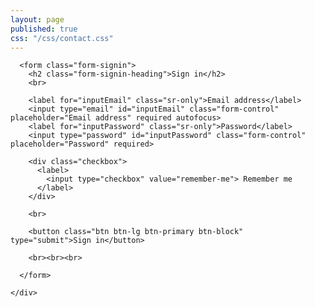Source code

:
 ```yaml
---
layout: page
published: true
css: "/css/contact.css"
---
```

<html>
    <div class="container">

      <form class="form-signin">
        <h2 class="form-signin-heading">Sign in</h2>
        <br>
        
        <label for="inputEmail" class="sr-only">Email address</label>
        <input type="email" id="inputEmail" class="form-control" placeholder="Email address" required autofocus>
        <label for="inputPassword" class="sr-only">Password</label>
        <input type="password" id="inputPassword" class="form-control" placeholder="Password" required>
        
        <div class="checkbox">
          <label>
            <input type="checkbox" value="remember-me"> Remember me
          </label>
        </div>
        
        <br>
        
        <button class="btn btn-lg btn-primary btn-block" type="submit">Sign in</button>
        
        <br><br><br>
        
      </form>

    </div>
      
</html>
☆ ☆ ☆ ☆
Task to complete: If an entry contains a picture, omit it; restate everything else word for word.

Response:
Source code

:
 ```yaml
---
layout: page
published: true
css: "/css/contact.css"
---
```

<html>
    <div class="container">

      <form class="form-signin">
        <h2 class="form-signin-heading">Sign in</h2>
        <br>
        
        <label for="inputEmail" class="sr-only">Email address</label>
        <input type="email" id="inputEmail" class="form-control" placeholder="Email address" required autofocus>
        <label for="inputPassword" class="sr-only">Password</label>
        <input type="password" id="inputPassword" class="form-control" placeholder="Password" required>
        
        <div class="checkbox">
          <label>
            <input type="checkbox" value="remember-me"> Remember me
          </label>
        </div>
        
        <br>
        
        <button class="btn btn-lg btn-primary btn-block" type="submit">Sign in</button>
        
        <br><br><br>
        
      </form>

    </div>
      
</html>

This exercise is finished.